>>>

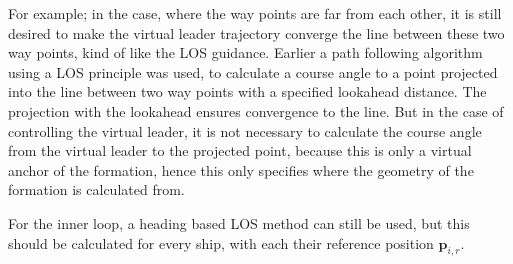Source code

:For example; in the case, where the way points are far from each
other, it is still desired to make the virtual leader trajectory
converge the line between these two way points, kind of like the
\ac{LOS} guidance. Earlier a path following algorithm using a \ac{LOS}
principle was used, to calculate a course angle to a point projected
into the line between two way points with a specified lookahead
distance. The projection with the lookahead ensures convergence to the
line. But in the case of controlling the virtual leader, it is not
necessary to calculate the course angle from the virtual leader to the
projected point, because this is only a virtual anchor of the
formation, hence this only specifies where the geometry of the
formation is calculated from. 

For the inner loop, a heading based \ac{LOS} method can still be used,
but this should be calculated for every ship, with each their
reference position $\mathbf{p}_{i,r}$.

<<<

* [Problem]: When you reach the line that contains "line. But in" in the material above, please copy it and every line after it exactly, stopping only at the last line.

* [Task solution]:
line. But in the case of controlling the virtual leader, it is not
necessary to calculate the course angle from the virtual leader to the
projected point, because this is only a virtual anchor of the
formation, hence this only specifies where the geometry of the
formation is calculated from. 

For the inner loop, a heading based \ac{LOS} method can still be used,
but this should be calculated for every ship, with each their
reference position $\mathbf{p}_{i,r}$.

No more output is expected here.